Where a line below holds the string "IdentityInfo", count it; then give the total without any other words.
[Start of section]
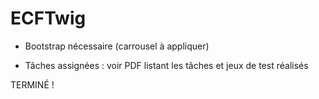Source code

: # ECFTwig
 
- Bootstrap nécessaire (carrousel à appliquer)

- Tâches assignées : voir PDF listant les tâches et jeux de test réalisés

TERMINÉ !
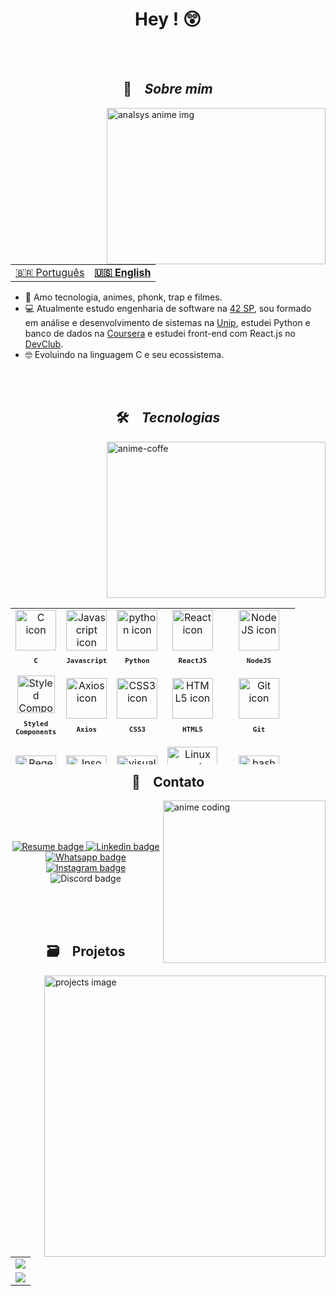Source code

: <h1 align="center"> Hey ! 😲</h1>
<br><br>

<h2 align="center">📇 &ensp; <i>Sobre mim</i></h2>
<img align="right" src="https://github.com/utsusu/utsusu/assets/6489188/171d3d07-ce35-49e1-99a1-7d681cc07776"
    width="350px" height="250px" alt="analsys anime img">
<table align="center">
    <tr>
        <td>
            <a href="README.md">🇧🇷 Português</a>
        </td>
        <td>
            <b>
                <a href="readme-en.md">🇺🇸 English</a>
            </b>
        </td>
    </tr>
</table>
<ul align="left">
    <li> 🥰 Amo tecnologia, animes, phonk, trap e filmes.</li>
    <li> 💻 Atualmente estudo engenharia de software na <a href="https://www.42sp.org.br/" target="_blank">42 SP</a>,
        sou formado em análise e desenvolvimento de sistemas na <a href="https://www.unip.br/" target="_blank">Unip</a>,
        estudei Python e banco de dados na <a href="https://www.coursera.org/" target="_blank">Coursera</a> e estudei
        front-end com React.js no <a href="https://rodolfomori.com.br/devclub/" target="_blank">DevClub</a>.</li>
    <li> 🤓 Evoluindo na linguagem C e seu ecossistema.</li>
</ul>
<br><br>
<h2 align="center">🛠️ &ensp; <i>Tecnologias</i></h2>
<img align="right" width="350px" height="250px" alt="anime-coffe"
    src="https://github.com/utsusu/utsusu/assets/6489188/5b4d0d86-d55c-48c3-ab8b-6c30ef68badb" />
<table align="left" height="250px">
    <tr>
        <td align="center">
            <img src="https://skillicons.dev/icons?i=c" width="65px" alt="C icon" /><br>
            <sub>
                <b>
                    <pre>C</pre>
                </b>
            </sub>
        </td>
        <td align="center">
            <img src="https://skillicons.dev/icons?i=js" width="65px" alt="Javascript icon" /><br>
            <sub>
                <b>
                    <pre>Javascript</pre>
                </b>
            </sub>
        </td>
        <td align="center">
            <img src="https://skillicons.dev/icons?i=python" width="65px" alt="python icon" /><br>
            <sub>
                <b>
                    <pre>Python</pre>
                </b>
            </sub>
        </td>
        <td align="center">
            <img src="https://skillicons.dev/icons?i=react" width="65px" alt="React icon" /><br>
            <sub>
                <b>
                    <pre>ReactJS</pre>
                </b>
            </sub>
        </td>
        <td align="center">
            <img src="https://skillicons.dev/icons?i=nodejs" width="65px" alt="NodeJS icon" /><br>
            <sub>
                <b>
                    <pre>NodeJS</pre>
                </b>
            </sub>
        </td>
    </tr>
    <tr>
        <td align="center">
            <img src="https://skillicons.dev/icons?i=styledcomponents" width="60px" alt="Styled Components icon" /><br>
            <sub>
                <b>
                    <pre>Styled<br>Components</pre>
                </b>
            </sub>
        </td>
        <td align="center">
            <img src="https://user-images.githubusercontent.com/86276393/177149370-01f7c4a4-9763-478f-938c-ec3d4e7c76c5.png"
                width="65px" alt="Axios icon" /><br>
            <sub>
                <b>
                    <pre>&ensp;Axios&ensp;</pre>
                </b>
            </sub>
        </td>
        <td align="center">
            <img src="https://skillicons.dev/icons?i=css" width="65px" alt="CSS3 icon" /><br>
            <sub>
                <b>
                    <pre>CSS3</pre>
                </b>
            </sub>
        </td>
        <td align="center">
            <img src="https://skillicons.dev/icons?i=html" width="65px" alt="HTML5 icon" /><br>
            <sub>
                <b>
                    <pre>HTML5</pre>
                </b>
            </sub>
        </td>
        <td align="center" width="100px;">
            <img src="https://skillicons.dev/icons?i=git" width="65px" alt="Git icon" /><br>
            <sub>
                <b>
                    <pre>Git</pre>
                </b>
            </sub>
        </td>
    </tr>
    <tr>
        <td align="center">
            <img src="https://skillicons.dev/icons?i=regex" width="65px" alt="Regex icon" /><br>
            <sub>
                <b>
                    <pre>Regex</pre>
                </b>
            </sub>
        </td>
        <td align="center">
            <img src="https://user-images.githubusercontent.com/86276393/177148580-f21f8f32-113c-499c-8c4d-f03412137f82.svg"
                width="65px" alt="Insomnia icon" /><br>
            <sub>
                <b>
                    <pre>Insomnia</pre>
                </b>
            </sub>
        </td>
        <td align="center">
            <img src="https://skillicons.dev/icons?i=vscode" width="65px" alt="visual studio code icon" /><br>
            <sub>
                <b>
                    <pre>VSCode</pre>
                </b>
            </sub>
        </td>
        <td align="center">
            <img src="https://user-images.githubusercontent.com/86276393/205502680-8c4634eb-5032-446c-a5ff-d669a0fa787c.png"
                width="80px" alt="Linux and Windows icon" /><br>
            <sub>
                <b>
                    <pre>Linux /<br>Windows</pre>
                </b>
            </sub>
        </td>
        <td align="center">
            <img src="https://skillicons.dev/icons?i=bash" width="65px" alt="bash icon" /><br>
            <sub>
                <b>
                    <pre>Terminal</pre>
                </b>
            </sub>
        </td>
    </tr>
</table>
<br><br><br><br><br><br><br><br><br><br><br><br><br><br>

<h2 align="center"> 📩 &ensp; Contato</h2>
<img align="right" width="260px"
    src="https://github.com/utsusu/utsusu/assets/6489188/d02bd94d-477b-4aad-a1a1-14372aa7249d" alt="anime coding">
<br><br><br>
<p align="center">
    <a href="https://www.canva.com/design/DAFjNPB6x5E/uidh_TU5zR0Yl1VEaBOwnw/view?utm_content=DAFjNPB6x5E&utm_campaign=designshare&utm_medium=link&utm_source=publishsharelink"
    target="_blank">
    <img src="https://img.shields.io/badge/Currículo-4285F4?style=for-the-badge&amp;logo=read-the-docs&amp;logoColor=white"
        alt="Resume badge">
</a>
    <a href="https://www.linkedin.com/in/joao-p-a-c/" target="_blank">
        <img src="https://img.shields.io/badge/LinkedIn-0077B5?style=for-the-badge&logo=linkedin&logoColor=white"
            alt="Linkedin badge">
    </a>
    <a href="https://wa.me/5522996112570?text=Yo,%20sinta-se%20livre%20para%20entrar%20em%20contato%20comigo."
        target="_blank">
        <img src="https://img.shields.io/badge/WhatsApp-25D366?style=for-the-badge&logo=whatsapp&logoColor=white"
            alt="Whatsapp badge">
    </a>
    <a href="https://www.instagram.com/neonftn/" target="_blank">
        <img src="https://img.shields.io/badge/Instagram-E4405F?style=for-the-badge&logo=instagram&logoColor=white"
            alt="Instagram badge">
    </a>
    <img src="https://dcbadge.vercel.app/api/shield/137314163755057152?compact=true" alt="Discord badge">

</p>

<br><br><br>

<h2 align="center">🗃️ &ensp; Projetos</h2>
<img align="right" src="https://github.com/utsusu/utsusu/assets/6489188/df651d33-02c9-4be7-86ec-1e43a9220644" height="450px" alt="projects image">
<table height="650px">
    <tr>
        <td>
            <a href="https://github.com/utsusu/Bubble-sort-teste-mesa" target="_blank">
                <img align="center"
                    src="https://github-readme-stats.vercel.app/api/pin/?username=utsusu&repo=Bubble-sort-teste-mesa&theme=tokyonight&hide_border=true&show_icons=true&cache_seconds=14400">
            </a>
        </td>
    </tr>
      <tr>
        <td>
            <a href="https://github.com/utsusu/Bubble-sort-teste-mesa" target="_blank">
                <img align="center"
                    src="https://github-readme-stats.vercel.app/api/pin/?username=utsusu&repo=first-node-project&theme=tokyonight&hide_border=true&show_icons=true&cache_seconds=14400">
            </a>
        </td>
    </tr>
[End of section]
[Start of section]
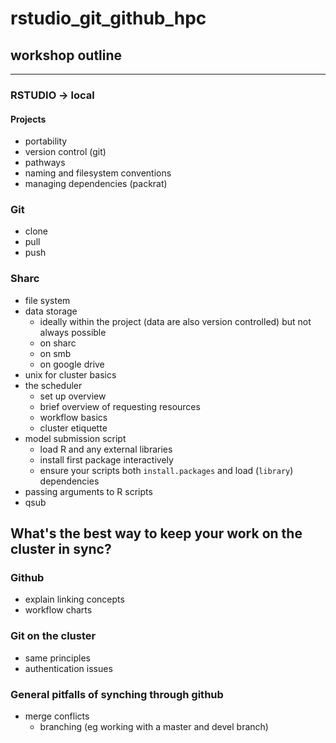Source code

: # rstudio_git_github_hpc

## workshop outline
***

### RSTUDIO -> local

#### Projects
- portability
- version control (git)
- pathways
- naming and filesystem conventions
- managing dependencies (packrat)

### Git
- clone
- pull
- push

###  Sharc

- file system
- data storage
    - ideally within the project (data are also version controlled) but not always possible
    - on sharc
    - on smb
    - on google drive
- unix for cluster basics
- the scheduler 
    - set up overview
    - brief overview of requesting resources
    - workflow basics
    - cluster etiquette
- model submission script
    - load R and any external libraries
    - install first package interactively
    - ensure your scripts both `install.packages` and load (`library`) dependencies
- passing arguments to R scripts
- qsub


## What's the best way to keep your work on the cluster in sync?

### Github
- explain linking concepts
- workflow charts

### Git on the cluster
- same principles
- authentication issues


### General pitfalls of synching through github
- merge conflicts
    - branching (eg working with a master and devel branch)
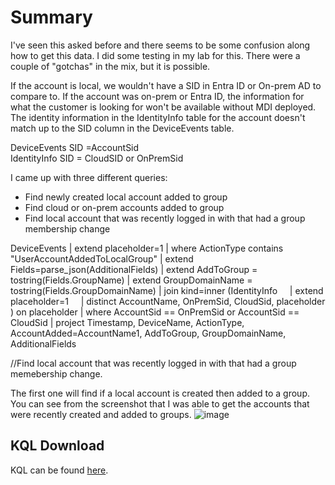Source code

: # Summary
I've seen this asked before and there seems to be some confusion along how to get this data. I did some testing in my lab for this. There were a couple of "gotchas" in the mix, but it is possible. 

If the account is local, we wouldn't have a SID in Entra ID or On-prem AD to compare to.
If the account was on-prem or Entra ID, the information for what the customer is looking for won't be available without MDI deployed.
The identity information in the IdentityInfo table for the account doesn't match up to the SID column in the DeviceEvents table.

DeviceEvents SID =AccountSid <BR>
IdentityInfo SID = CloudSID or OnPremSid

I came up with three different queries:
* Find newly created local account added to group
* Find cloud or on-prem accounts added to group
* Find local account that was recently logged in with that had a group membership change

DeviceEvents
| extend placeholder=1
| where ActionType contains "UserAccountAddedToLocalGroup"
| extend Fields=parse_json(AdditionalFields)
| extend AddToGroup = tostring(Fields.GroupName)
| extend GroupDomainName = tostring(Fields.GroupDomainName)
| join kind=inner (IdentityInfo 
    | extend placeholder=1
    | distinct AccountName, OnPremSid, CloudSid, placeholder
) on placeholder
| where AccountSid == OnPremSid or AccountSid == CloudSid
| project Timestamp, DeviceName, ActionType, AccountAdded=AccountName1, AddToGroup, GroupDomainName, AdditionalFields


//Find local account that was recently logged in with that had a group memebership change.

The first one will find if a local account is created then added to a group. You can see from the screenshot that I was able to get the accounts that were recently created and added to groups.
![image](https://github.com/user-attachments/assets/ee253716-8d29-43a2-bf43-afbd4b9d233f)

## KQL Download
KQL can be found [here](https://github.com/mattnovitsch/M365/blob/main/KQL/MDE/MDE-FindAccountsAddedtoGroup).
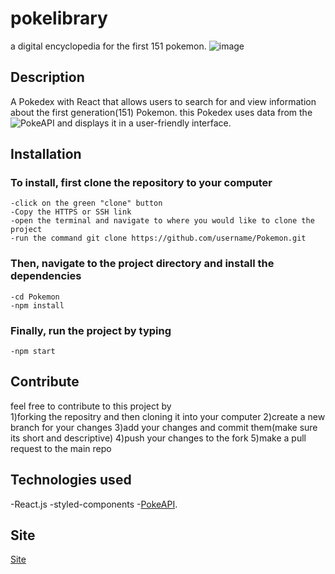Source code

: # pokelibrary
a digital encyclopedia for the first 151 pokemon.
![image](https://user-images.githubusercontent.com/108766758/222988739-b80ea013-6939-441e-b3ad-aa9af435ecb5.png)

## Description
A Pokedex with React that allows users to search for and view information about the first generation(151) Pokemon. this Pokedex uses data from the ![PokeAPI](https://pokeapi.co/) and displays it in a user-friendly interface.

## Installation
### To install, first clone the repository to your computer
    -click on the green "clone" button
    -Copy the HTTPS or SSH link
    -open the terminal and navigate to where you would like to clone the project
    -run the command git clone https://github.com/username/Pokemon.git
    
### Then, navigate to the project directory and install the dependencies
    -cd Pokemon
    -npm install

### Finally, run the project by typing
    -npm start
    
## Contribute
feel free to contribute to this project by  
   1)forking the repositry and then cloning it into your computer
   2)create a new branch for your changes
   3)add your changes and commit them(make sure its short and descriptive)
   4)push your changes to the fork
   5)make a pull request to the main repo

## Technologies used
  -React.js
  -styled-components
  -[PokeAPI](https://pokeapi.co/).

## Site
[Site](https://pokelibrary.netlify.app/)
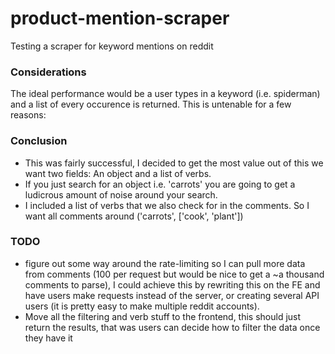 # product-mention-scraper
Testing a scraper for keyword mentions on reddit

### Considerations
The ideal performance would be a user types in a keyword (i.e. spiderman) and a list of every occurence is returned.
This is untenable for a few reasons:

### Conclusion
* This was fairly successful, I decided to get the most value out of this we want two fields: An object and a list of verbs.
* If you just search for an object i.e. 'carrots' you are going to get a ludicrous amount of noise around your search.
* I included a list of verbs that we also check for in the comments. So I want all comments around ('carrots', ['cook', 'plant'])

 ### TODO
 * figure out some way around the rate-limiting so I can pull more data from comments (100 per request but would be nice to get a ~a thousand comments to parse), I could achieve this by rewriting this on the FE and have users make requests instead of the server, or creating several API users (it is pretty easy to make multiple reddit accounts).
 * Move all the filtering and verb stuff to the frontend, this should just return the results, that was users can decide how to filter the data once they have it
[End of section]
[Start of section]
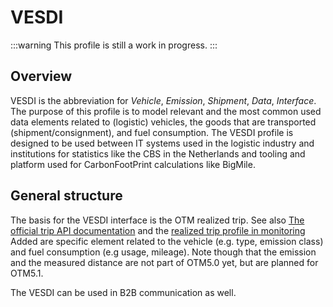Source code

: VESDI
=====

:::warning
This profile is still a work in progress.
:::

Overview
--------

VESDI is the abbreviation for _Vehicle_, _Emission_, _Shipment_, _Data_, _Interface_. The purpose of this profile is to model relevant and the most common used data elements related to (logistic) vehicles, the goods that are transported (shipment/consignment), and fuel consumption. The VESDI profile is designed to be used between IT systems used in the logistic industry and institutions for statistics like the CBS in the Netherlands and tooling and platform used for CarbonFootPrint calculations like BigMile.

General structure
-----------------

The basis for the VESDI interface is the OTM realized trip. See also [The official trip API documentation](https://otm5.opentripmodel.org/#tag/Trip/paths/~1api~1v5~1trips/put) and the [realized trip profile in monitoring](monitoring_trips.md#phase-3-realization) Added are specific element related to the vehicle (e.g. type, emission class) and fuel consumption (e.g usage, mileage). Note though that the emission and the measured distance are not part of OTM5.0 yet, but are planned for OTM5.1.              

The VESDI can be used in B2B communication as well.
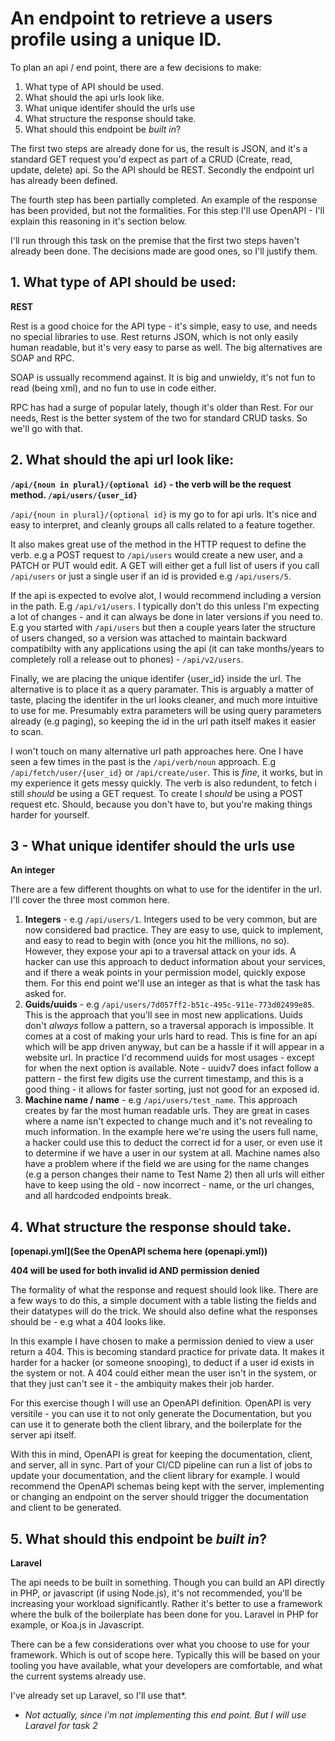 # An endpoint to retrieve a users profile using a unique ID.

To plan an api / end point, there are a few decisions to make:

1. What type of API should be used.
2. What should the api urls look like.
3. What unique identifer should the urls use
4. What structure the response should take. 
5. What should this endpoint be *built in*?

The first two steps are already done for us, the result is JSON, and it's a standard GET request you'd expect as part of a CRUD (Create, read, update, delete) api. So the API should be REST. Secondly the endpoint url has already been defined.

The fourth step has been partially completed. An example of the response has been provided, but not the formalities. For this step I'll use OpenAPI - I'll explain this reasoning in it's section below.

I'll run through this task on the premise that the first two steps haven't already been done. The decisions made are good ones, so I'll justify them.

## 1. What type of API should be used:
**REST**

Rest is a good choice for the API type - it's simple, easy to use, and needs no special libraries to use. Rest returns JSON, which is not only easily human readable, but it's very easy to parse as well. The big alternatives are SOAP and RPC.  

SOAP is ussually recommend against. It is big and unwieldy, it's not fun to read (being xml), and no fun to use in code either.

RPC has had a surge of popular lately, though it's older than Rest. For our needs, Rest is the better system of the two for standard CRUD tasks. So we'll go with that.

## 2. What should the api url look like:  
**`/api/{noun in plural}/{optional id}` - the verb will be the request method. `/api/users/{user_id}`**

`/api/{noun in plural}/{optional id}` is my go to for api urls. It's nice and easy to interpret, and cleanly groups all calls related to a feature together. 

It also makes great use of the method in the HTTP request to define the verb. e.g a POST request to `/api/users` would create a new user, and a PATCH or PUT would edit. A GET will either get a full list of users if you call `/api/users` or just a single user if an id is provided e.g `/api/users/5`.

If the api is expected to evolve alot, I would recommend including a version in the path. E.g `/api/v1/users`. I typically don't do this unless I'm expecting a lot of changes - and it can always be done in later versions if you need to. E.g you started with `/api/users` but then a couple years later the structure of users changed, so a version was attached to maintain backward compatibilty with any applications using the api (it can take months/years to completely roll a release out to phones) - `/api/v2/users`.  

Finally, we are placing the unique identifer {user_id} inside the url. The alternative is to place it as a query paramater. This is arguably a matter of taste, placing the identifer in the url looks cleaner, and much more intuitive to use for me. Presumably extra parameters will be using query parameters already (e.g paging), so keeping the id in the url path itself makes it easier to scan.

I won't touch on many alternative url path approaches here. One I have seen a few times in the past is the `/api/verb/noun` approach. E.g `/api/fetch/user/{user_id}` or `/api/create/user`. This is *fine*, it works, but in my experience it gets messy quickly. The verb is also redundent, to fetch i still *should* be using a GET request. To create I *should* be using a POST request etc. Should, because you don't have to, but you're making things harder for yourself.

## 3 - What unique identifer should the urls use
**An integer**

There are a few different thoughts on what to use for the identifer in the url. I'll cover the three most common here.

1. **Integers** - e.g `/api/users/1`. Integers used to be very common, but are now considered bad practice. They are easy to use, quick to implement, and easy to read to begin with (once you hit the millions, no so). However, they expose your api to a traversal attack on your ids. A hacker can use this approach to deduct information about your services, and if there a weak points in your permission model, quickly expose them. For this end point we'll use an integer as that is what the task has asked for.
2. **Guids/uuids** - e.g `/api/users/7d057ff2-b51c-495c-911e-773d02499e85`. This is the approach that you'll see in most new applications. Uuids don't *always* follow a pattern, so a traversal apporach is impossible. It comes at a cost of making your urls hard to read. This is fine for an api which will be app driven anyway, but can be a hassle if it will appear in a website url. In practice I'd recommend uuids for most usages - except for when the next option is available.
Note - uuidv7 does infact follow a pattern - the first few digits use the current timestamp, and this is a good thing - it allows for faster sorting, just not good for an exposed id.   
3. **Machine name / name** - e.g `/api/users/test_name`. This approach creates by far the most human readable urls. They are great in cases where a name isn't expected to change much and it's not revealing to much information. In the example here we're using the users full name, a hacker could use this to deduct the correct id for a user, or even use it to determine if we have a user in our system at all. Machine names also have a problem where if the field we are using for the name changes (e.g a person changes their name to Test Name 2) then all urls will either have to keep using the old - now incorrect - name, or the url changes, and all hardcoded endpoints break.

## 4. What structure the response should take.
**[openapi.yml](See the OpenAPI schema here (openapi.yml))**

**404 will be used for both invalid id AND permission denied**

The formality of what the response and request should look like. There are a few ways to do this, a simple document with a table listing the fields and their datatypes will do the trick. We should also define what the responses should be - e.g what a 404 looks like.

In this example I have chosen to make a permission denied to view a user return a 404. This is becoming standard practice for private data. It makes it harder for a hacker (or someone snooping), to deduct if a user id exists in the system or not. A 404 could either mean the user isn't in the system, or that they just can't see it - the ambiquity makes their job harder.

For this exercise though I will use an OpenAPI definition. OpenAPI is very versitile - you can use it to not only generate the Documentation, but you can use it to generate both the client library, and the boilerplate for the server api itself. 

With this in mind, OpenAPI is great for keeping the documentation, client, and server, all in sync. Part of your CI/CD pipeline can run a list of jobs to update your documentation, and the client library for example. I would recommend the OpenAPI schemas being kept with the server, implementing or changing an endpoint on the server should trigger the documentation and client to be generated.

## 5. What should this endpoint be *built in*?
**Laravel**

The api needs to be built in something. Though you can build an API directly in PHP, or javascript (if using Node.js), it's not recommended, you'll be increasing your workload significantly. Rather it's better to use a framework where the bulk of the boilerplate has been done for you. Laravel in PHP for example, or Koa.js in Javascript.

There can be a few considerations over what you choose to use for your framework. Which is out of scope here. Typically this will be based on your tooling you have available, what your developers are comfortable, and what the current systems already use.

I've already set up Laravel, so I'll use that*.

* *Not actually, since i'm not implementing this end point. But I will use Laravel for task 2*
[End of section]
◆ Answer for the task: 3